Question-and-Answer Session
Operator
(Operator instructions) Our first question is from Tom Wadewitz with JP Morgan. Please proceed with your question.
Tom Wadewitz – JP Morgan
Hi. Yeah. Good morning. Jim and Rob, I just jumped over from the UPS had their call going on, so I apologize, if I’m going to ask you something, you’ve talked about in detail. The forecast you guys going forward, it is lot of resiliency to the business despite some weakness in the economy. But, what do you think, I guess the room for prices in that forecast, but who is the drivers of price in that forecast, either to the upside or to the downside? I mean, you think pricing can come in may be better than you’re expecting in the five to six and do you feel like that the volume side, may be on the downside, it is pretty conservative with that due to 2% or is there some risk that might be worse than that range?
Jim Young
Yeah. Tom, the wildcard here really is consumer and where and what happens in the economy. As we stated here not assuming real strong year, and will manage accordingly. I think we are going to be very cautious in terms of what we look out and our spending and we’re going to be very aggressive in our operating productivity.
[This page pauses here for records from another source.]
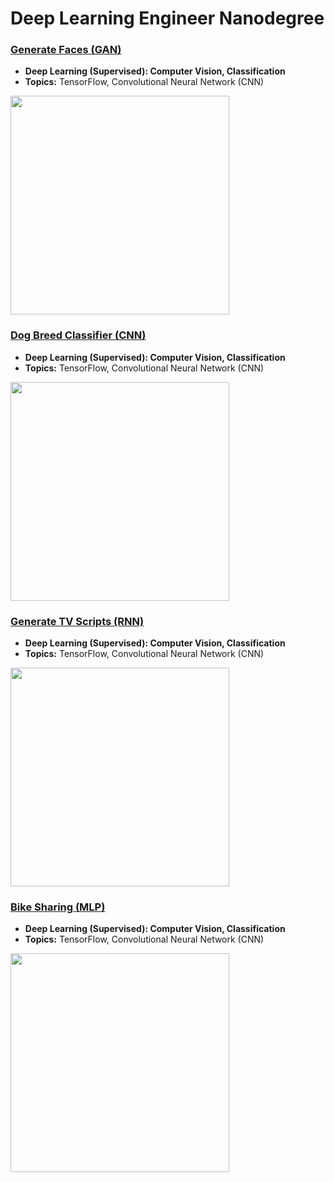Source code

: # Deep Learning Engineer Nanodegree

### [Generate Faces (GAN)](https://github.com/jquickgh/generate-faces-gan)
- **Deep Learning (Supervised): Computer Vision, Classification**
- **Topics:** TensorFlow, Convolutional Neural Network (CNN)
<img src="https://github.com/jquickgh/generate-faces-gan/blob/master/generate-faces.jpg" width="350"> 

### [Dog Breed Classifier (CNN)](https://github.com/jquickgh/dog-breed-classifier-cnn)
- **Deep Learning (Supervised): Computer Vision, Classification**
- **Topics:** TensorFlow, Convolutional Neural Network (CNN)
<img src="https://github.com/jquickgh/dog-breed-classifier-cnn/blob/master/dog-breed.jpg" width="350"> 

### [Generate TV Scripts (RNN)](https://github.com/jquickgh/generate-tv-scripts-rnn)
- **Deep Learning (Supervised): Computer Vision, Classification**
- **Topics:** TensorFlow, Convolutional Neural Network (CNN)
<img src="https://github.com/jquickgh/generate-tv-scripts-rnn/blob/master/the-simpsons.jpg" width="350">

### [Bike Sharing (MLP)](https://github.com/jquickgh/bike-sharing-mlp)
- **Deep Learning (Supervised): Computer Vision, Classification**
- **Topics:** TensorFlow, Convolutional Neural Network (CNN)
<img src="https://github.com/jquickgh/bike-sharing-mlp/blob/master/bike-sharing.jpg" width="350">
We have mitigated fuel here with our fuel surcharge program, but we’re still not recovering 100%. So, you see a continued falloff in fuel, you might have a little bit of upside there. But I just talk, we are going in to end of year with that pretty uncertain, we are going to really watch our cost and be prepared, if we see little uptick to get it to the bottom line.
Tom Wadewitz – JP Morgan
You productivity trend has been very impressive and it seems like perhaps even if you worse in 2% volume, even if you are down 4% or so. You might be able to getting in to the earnings range you are talking about is that. Is it fair to think that, may be you have some upside from productivity to offset it, if volumes did come a little worse than you are expecting?
Jim Young
Well, Tom, again I feel good about our productivity. We have got, as Dennis mention, we are still – even we had – with the quarter we had, we are still reaccrue over 7% of our trains, that’s good opportunity and again. The question will became one on, if you have more series falloff in volume demand, what is that mean for fuel prices, I mean they generally correlate each other, so you could have some upside there.